The Seybold Report on Internet Publishing
Vol. 3, No. 10

Two vendor-neutral standards are under development for e-books. The first, Open E-Book (OEB), is a file format for the books, independent of any specific reading device. The initial draft is expected later this month. The second, Electronic Book Exchange (EBX), is a specification covering e-book distribution and copyright protection. Its first draft is expected later this year.

OEB 1.0

The last working draft of the Open E-Book 1.0 (OEB 1.0) specification was presented for review at the OEB Standards Forum ( meeting in New York City May 24. After a review by interested parties, a final draft will be published by June 28. Companies that participated in the authoring process will then have two weeks for voting.

The OEB 1.0 spec attempts to create a set of markup tools that could be applied universally to a wide range of books. The markup for the book itself consists of HTML 3.2 tags (with the addition of the "span" tag), with CSS 1.0 style sheets, all specified in an XML document type definition. Associated with the book are XML-encoded metadata that make use of the Dublin Core taxonomy. It's important to note that because OEB uses a subset of HTML, Web pages (as well as typeset ones) built with tables, frames or forms are not going to automatically translate to OBE 1.0, at least not without significant compromises.

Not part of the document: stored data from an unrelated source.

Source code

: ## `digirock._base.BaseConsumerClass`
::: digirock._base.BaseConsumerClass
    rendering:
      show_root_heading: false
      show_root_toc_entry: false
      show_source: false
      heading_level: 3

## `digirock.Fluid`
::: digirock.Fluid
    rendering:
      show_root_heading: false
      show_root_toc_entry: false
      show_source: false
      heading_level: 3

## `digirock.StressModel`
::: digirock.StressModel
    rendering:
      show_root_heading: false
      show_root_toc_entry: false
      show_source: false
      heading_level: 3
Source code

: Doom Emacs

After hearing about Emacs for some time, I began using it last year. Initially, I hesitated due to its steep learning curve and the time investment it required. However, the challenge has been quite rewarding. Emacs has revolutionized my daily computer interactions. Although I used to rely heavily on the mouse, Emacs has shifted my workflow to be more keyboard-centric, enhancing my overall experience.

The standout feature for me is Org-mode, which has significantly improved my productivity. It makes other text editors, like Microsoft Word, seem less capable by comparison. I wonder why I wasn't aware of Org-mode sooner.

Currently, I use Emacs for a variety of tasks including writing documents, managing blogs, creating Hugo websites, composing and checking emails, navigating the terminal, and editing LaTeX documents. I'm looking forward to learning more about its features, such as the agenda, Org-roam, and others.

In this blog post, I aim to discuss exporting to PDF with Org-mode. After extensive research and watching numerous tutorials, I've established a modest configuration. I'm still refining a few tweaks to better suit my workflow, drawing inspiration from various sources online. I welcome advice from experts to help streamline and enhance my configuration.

In many cases, the authoring group has tried to solve some of the problems by relying on CSS to handle some of these elements.

Initially, three levels of conformance were proposed in the specification in an attempt to take into account different levels of functionality in documents and reading systems. This included a minimal implementation that did not require documents to be well-formed XML. After feedback following the meeting, the authoring group reduced conformance to only two levels, basic and extended, both requiring well-formed XML documents. Basic OEB documents must conform to the OEB 1.0 DTD. Extended OEB documents can use an arbitrary DTD but must provide CSS constructs for all elements not in the OEB specification.

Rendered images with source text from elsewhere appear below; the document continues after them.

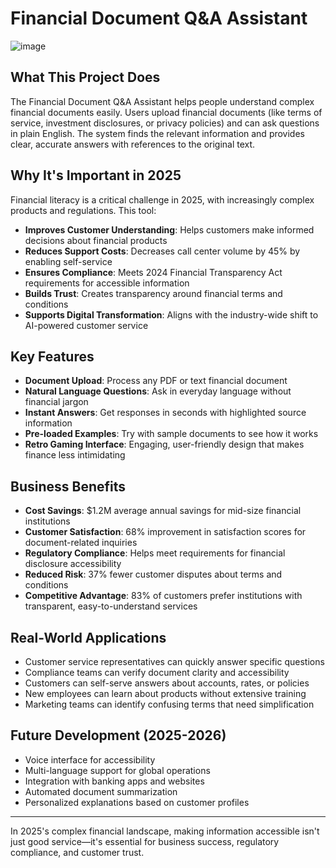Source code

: # Financial Document Q&A Assistant

![image](https://github.com/user-attachments/assets/5bc60fd8-e161-43fc-8eec-e9bc8ef5c8c3)


## What This Project Does

The Financial Document Q&A Assistant helps people understand complex financial documents easily. Users upload financial documents (like terms of service, investment disclosures, or privacy policies) and can ask questions in plain English. The system finds the relevant information and provides clear, accurate answers with references to the original text.

## Why It's Important in 2025

Financial literacy is a critical challenge in 2025, with increasingly complex products and regulations. This tool:

- **Improves Customer Understanding**: Helps customers make informed decisions about financial products
- **Reduces Support Costs**: Decreases call center volume by 45% by enabling self-service
- **Ensures Compliance**: Meets 2024 Financial Transparency Act requirements for accessible information
- **Builds Trust**: Creates transparency around financial terms and conditions
- **Supports Digital Transformation**: Aligns with the industry-wide shift to AI-powered customer service

## Key Features

- **Document Upload**: Process any PDF or text financial document
- **Natural Language Questions**: Ask in everyday language without financial jargon
- **Instant Answers**: Get responses in seconds with highlighted source information
- **Pre-loaded Examples**: Try with sample documents to see how it works
- **Retro Gaming Interface**: Engaging, user-friendly design that makes finance less intimidating

## Business Benefits

- **Cost Savings**: $1.2M average annual savings for mid-size financial institutions
- **Customer Satisfaction**: 68% improvement in satisfaction scores for document-related inquiries
- **Regulatory Compliance**: Helps meet requirements for financial disclosure accessibility
- **Reduced Risk**: 37% fewer customer disputes about terms and conditions
- **Competitive Advantage**: 83% of customers prefer institutions with transparent, easy-to-understand services

## Real-World Applications

- Customer service representatives can quickly answer specific questions
- Compliance teams can verify document clarity and accessibility
- Customers can self-serve answers about accounts, rates, or policies
- New employees can learn about products without extensive training
- Marketing teams can identify confusing terms that need simplification

## Future Development (2025-2026)

- Voice interface for accessibility
- Multi-language support for global operations
- Integration with banking apps and websites
- Automated document summarization
- Personalized explanations based on customer profiles

---

In 2025's complex financial landscape, making information accessible isn't just good service—it's essential for business success, regulatory compliance, and customer trust.
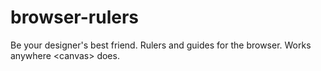 browser-rulers
==============

Be your designer&#39;s best friend.  Rulers and guides for the browser.  Works anywhere &lt;canvas&gt; does.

After OBE 1.0 is completed, work will start on version 2.0, which will be strictly XML-compliant and reflect a rigorous separation of content and presentation format.

Though it addresses only part of the complete e-book picture, the OEM group has done a commendable job. If successful, the single format could help alleviate the data-conversion bottleneck that currently hampers the mass production of e-book titles.

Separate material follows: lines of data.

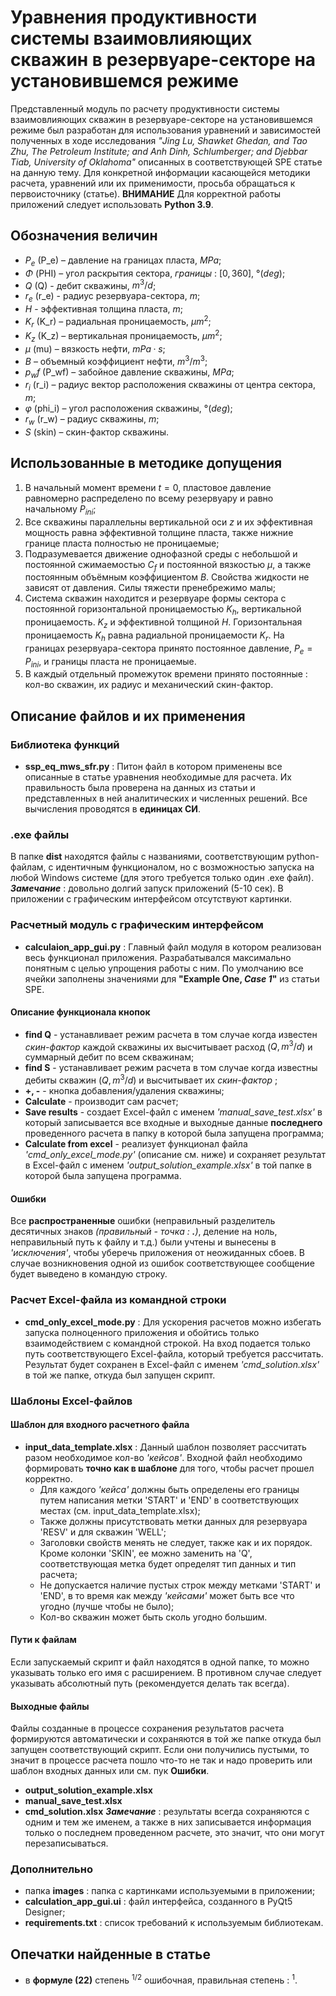﻿# Уравнения продуктивности системы взаимовлияющих скважин в резервуаре-секторе на установившемся режиме
Представленный модуль по расчету продуктивности системы взаимовлияющих скважин в резервуаре-секторе на установившемся режиме был разработан для использования уравнений и зависимостей полученных в ходе исследования *"Jing Lu, Shawket Ghedan, and Tao Zhu, The Petroleum Institute; and Anh Dinh, Schlumberger; and Djebbar Tiab, University of Oklahoma"* описанных в соответствующей SPE статье на данную тему.
Для конкретной информации касающейся методики расчета, уравнений или их применимости, просьба обращаться к первоисточнику (статье).
**ВНИМАНИЕ**
Для корректной работы приложений следует использовать **Python 3.9**.
## Обозначения величин
- $P_e$ (P_e) – давление на границах пласта, $MPa$;
- $Φ$ (PHI) – угол раскрытия сектора, *границы* : $[0, 360]$, $° (deg)$;
- $Q$ (Q) - дебит скважины, $m^3/d$;
- $r_e$ (r_e) - радиус резервуара-сектора, $m$;
- $H$ - эффективная толщина пласта, $m$;
- $K_r$ (K_r) – радиальная проницаемость,  $μm^2$;
- $K_z$ (K_z) – вертикальная проницаемость, $μm^2$;
- $μ$ (mu) – вязкость нефти, $mPa·s$;
- $B$ – объемный коэффициент нефти, $m^3/m^3$;
- $p_wf$ (P_wf) – забойное давление скважины, $MPa$;
- $r_i$ (r_i) – радиус вектор расположения скважины от центра сектора,  $m$;
- $φ$ (phi_i) – угол расположения скважины, $° (deg)$;
- $r_w$ (r_w) – радиус скважины, $m$;
- $S$ (skin) – скин-фактор скважины.
## Использованные в методике допущения
1. В начальный момент времени $t=0$, пластовое давление равномерно распределено по всему резервуару и равно начальному $P_{ini}$;
2. Все скважины параллельны вертикальной оси $z$ и их эффективная мощность равна эффективной толщине пласта, также нижние границе пласта полностью не проницаемые;
3. Подразумевается движение однофазной среды с небольшой и постоянной сжимаемостью $C_f$ и постоянной вязкостью $μ$, а также постоянным объёмным коэффициентом $B$. Свойства жидкости не зависят от давления. Силы тяжести пренебрежимо малы;
4. Система скважин находится и резервуаре формы сектора с постоянной горизонтальной проницаемостью $K_h$, вертикальной проницаемость. $K_z$ и эффективной толщиной $H$. Горизонтальная проницаемость $K_h$ равна радиальной проницаемости $K_r$. На границах резервуара-сектора принято постоянное давление, $P_e = P_{ini}$, и границы пласта не проницаемые.
5. В каждый отдельный промежуток времени принято постоянные : кол-во скважин, их радиус и механический скин-фактор.
## Описание файлов и их применения
### Библиотека функций
- **ssp_eq_mws_sfr.py** :
Питон файл в котором применены все описанные в статье уравнения необходимые для расчета.
Их правильность была проверена на данных из статьи и представленных в ней аналитических и численных решений.
Все вычисления проводятся в **единицах СИ**.
### .exe файлы
В папке **dist** находятся файлы с названиями, соответствующим python-файлам, с идентичным функционалом, но с возможностью запуска на любой Windows системе (для этого требуется только один .exe файл).
***Замечание*** : довольно долгий запуск приложений (5-10 сек). В приложении с графическим интерфейсом отсутствуют картинки.
### Расчетный модуль с графическим интерфейсом
- **calculaion_app_gui.py** :
Главный файл модуля в котором реализован весь функционал приложения. Разрабатывался максимально понятным с целью упрощения работы с ним.
По умолчанию все ячейки заполнены значениями для **"Example One, *Case 1*"** из статьи SPE.
#### Описание функционала кнопок
- **find Q** -  устанавливает режим расчета в том случае когда известен *скин-фактор* каждой скважины их высчитывает расход ($Q, m^3/d$) и суммарный дебит по всем скважинам;
- **find S** - устанавливает режим расчета в том случае когда известны дебиты скважин ($Q, m^3/d$) и высчитывает их *скин-фактор* ;
- **+, -** - кнопка добавления/удаления скважины;
- **Calculate** -  производит сам расчет;
- **Save results** - создает Excel-файл с именем *'manual_save_test.xlsx'* в который записывается все входные и выходные данные **последнего** проведенного расчета в папку в которой была запущена программа;
- **Calculate from excel** - реализует функционал файла *'cmd_only_excel_mode.py'* (описание см. ниже) и сохраняет результат в Excel-файл с именем *'output_solution_example.xlsx'* в той папке в которой была запущена программа.
#### Ошибки
Все **распространенные** ошибки (неправильный разделитель десятичных знаков *(правильный - точка : **.**)*, деление на ноль, неправильный путь к файлу и т.д.) были учтены и вынесены в *'исключения'*, чтобы уберечь приложения от неожиданных сбоев.
В случае возникновения одной из ошибок соответствующее сообщение будет выведено в командую строку.
### Расчет Excel-файла из командной строки
- **cmd_only_excel_mode.py** :
Для ускорения расчетов можно избегать запуска полноценного приложения и обойтись только взаимодействием с командной строкой. На вход подается только путь соответствующего Excel-файла, который требуется рассчитать.
Результат будет сохранен в Excel-файл с именем *'cmd_solution.xlsx'* в той же папке, откуда был запущен скрипт.
### Шаблоны Excel-файлов
#### Шаблон для входного расчетного файла
- **input_data_template.xlsx** :
Данный шаблон позволяет рассчитать разом необходимое кол-во *'кейсов'*.
Входной файл необходимо формировать **точно как в шаблоне** для того, чтобы расчет прошел корректно.
	- Для каждого *'кейса'* должны быть определены его границы путем написания метки 'START' и 'END' в соответствующих местах (см. input_data_template.xlsx);
	 - Также должны присутствовать метки данных для резервуара 'RESV' и для скважин 'WELL';
	 - Заголовки свойств менять не следует, также как и их порядок. Кроме колонки 'SKIN', ее можно заменить на 'Q', соответствующая метка будет определят тип данных и тип расчета;
	 - Не допускается наличие пустых строк между метками 'START' и 'END', в то время как между *'кейсами'* может быть все что угодно (лучше чтобы не было);
	 - Кол-во скважин может быть сколь угодно большим.
#### Пути к файлам
Если запускаемый скрипт и файл находятся в одной папке, то можно указывать только его имя с расширением. В противном случае следует указывать абсолютный путь (рекомендуется делать так всегда).
#### Выходные файлы
Файлы созданные в процессе сохранения результатов расчета формируются автоматически и сохраняются в той же папке откуда был запущен соответствующий скрипт. Если они получились пустыми, то значит в процессе расчета пошло что-то не так и надо проверить или шаблон входных данных или см. пук **Ошибки**.
- **output_solution_example.xlsx**
- **manual_save_test.xlsx**
- **cmd_solution.xlsx**
***Замечание*** : результаты всегда сохраняются с одним и тем же именем, а также в них записывается информация только о последнем проведенном расчете, это значит, что они могут перезаписываться.
### Дополнительно
- папка **images** : папка с картинками используемыми в приложении;
- **calculation_app_gui.ui** : файл интерфейса, созданного в  PyQt5 Designer;
- **requirements.txt** : список требований к используемым библиотекам.
## Опечатки найденные в статье
- в **формуле (22)** степень $^{1/2}$ ошибочная, правильная степень : $^1$.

EBX: The Commerce Component

In parallel with OEB, a second group of about 40 companies (some of which are also represented in OEB) is developing a standard method of copyrighting digital books that are distributed over the Internet. The intent is for EBX to support both PDF and Open E-Book formats.

The EBX working group has gone through five versions of the spec since October. It is tackling rights management issues pertinent to real world situations, such as lending libraries and the resale or passing along of titles by individuals, and nailing them down to the protocol level. Many of the changes implemented reflect the thinking of the OEB Forum, and there is strong reliance on other standards, such as the DOI and HTTP, in the model.

One of the biggest challenges the EBX group faces is the public perception that it is controlled by Glassbook, the vendor that started the initiative. In that regard, it is like ICE, which suffered from the perception that it was run by Vignette. To its credit, Glassbook is trying to combat that perception: it recently made the spec freely available for review ( and continues to court the OEB forum in the hopes of combining efforts.